The harsh reality about promotions is a different story. Many times, people are promoted into roles that aren’t a good fit for them, or demand of them behaviors, actions and communications that turn out to be unsustainable or intolerable. Before you accept a promotion, or any internal or external role that’s at a higher level, these are critical things to weigh and consider. This article will give you some insights into what those are.
#1: Understand the true nature and culture of the organization
Do your due diligence and make a thorough assessment of the culture of the organization, to ensure that you personally can thrive there and in this new role. At higher levels, you’re exposed to things you’ve never seen before – the underbelly of the leadership and management team. Make sure that there’s no pattern of age, gender, racial or other forms of discrimination, or any other impediments to your potential success or the success of the organization.
#2: Get very clear on the character and style of the people you’ll be working most closely with
You’re not working in a vacuum – you’re working with and for a group of people who can make or break your successand can limit or expand your potential for growth (and well-being) in this role. Don’t have blinders on. Do your research and ask around to get strong intel on who the people are at their core that you’ll be dealing and collaborating most directly with.
#3: Obtain in writing exactly what you’ll be expected to achieve, create and produce
Don’t be in the dark about what is required of you to be considered a success in this role. There may be elements of your performance that involve your having to say things you don’t want to say, or behave in ways that you may find unacceptable, or damaging to your reputation, or are simply bad business.
#4: Weigh all the variables, especially those that will shape who you are in and outside of work
Promotions sound great, but they can be a damaging step in your career and life if you haven’t been honest with yourself in weighing all the costs and variables.

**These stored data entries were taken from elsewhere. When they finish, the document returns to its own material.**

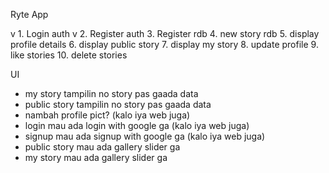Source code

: Ryte App

v 1. Login auth
v 2. Register auth
3. Register rdb
4. new story rdb
5. display profile details
6. display public story
7. display my story
8. update profile
9. like stories
10. delete stories

UI
- my story tampilin no story pas gaada data
- public story tampilin no story pas gaada data
- nambah profile pict? (kalo iya web juga)
- login mau ada login with google ga (kalo iya web juga)
- signup mau ada signup with google ga (kalo iya web juga)
- public story mau ada gallery slider ga
- my story mau ada gallery slider ga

It may demand of you things you’re unwilling to do for those perks. The wrong promotion may force you to turn your back on the values and beliefs you hold dear, and/or on the family time you’ve committed in your heart to, in order to be the parent or caregiver you want to be. If your work clashes with your core values, you’ll suffer.
#5: Recognize it’s a “system” – are you a fit?
Realize that any organization you work in operates like a “system” and systems are homeostatic in nature –meaning, they work hard to maintain the status quo. If you think you jump into this role and quickly revise how things work there, you should think again. Understand that the work you do isn’t just about functional tasks – it’s also going to touch on your ethics, integrity, communication, leadership, management, risk-taking, and more. If you aren’t in alignment with the system you’ve engaged in and the approach, style, or outcomes that your boss or organizational leaders are pushing for, then you simply can’t succeed in the long term, and it can backfire terribly.
#6: Make sure the person you’re working for is mentally and emotionally healthy and stable
Finally, there are many people in power and in high positions today who are not mentally and emotionally stable or equipped to lead effectively. And there are thousands of terrible managers who are abusive and manipulative in their behavior and language. If you’re working for someone who has a personality disorder and/or is emotionally unstable, you’ll have a very hard time being successful in your role. And executing your role, if you work for a true narcissist, can do great harm to your career, personal life, and your health and well-being.